Look Around You: Sequence-based Radar Place Recognition with Learned Rotational Invariance
This work addresses place recognition for autonomous vehicles using radar, offering incremental improvements to existing sequence-based methods by adapting them for radar's rotational invariance.
The paper tackles the problem of place recognition using radar scans in autonomous driving by integrating a rotationally-invariant metric embedding into sequence-based trajectory matching, achieving a 30% boost in recall at high precision over a nearest neighbor approach on 26 km of urban driving data.

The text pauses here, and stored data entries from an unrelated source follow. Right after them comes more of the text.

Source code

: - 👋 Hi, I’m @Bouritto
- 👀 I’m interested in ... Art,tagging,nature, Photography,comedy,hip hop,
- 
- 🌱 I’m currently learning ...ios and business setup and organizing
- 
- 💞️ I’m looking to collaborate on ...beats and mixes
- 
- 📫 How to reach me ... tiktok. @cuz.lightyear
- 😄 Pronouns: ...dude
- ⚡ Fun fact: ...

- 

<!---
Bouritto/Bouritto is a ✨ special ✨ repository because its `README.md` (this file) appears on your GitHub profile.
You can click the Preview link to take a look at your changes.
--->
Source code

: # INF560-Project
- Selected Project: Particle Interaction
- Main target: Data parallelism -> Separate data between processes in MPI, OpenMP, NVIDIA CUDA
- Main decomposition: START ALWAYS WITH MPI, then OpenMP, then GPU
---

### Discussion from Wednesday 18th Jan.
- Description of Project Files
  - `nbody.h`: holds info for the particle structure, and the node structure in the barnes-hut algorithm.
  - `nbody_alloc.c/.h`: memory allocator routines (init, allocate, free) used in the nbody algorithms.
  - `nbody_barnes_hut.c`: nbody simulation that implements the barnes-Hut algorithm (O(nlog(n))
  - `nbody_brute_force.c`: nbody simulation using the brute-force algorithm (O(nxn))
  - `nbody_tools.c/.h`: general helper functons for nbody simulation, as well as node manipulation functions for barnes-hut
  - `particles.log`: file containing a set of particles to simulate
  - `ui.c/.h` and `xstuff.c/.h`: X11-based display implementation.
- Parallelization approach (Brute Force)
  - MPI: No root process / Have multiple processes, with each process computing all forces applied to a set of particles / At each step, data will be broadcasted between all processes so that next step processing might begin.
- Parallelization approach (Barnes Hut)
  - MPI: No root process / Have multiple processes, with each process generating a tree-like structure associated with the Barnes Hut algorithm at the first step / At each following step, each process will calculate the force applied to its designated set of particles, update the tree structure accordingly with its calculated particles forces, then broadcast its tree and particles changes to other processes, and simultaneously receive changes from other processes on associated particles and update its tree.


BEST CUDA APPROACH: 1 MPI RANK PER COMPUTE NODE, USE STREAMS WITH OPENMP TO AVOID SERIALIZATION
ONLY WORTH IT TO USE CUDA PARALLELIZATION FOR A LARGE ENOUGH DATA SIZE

This paper details an application which yields significant improvements to the adeptness of place recognition with Frequency-Modulated Continuous-Wave radar - a commercially promising sensor poised for exploitation in mobile autonomy. We show how a rotationally-invariant metric embedding for radar scans can be integrated into sequence-based trajectory matching systems typically applied to videos taken by visual sensors. Due to the complete horizontal field of view inherent to the radar scan formation process, we show how this off-the-shelf sequence-based trajectory matching system can be manipulated to detect place matches when the vehicle is travelling down a previously visited stretch of road in the opposite direction. We demonstrate the efficacy of the approach on 26 km of challenging urban driving taken from the largest radar-focused urban autonomy dataset released to date -- showing a boost of 30% in recall at high levels of precision over a nearest neighbour approach.